Признание русского философа как «всемирного» мыслителя не значит, что Соловьев подчинился всем правилам западной системности, жертвуя своей русской спецификой; он, например, сохранил характерную для русского мышления сосредоточенность на религиозных вопросах и склонность к мифотворчеству. Он остался верным «неакадемичному» мышлению и был «скорее пророк, чем профессор» [Muller 1977: 13]. Он также не боялся «гибридности» – американский литературовед О. Матич характеризирует его философию как «палимпсест» [Matich 1979: 59]. Однако Соловьев искал и «всеединства», и искал его именно в разнообразии и множественности. Философ считал, что, если бы «всеединое» (Бог) воспринималось всеми идентичным образом, не было бы нужды в множественности индивидуумов [Przebinda 2002:48]. Концепции единства в разнообразии способствовали познания философа во многих сферах культуры, а также широта духа, не настаивающая на том, чтобы в поисках истины все шли одним путем; Соловьев считал, что ее можно найти разными методами и при разных подходах.
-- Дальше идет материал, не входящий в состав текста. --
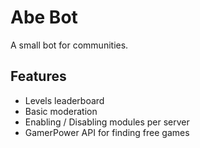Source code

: # Abe Bot
A small bot for communities.

## Features
* Levels leaderboard
* Basic moderation
* Enabling / Disabling modules per server
* GamerPower API for finding free games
Поэтому неудивительно, что Соловьев был не только весьма начитанным, но и многосторонне образованным мыслителем, то есть читал не только для подкрепления своих же философских и религиозных позиций, но и для того, чтобы проникнуть в совсем иные интерпретации «вечных вопросов», чем те, с которыми был хорошо знаком. Он, как и Федоров, интересовался естественными науками. Прежде чем перейти на историко-филологический факультет Московского университета, он изучал их на математическом факультете Московского университета и одновременно слушал лекции в Московской духовной академии в Сергиевом Посаде. Соловьев был и поэтом, и его миф о Вечной женственности, которая «ныне / В теле нетленном на землю идет» («Das Ewig-Weibliche», 1898), получил широкое распространение в символистской поэзии, как и его учение о Софии, Божьей Премудрости. Биограф и толкователь его философии К. В. Мочульский подчеркивает, что Соловьев «был мистиком, обладал реальным ощущением сверхчувственного, видел лицом к лицу «божественную основу мира», встречался с таинственной «Подругой Вечной» [Мочульский 1951: 10]. Именно как философ-мистик, который не чуждался научных теорий и открытий, он заложил фундамент «блестящего русского Ренессанса» конца XIX – начала XX века и вдохновил возрождение как «религиозного сознания», так и «философской мысли» [Мочульский, 1951: 11]. Его поэзия и эстетические теории «определили пути русского символизма» и повлияли на «теургию Вячеслава Иванова, поэтику Андрея Белого, поэзию Александра Блока» [Там же]. Согласно Бердяеву, «Соловьев победил Чернышевского» [Бердяев 1971: 221], но синкретизм его философской системы позволил ему увидеть достоинства и в материалистическом учении последнего. Как мы увидим далее, он воспринял некоторые аспекты его эстетики, например мысль о преображающей действительность силе искусства, и оценил его понимание «смысла литературы» как служение своего рода социальному жизнетворчеству. В этой главе я рассматриваю некоторые статьи Соловьева, в которых эстетика и искусство тесно связаны с его мыслями о превращении смертности человека в земное бессмертие, которое Соловьев, как и Федоров, считает вполне возможным. Здесь также рассматривается та степень, до которой Соловьев разделяет позиции своего старшего современника касательно путей, ведущих к бессмертию.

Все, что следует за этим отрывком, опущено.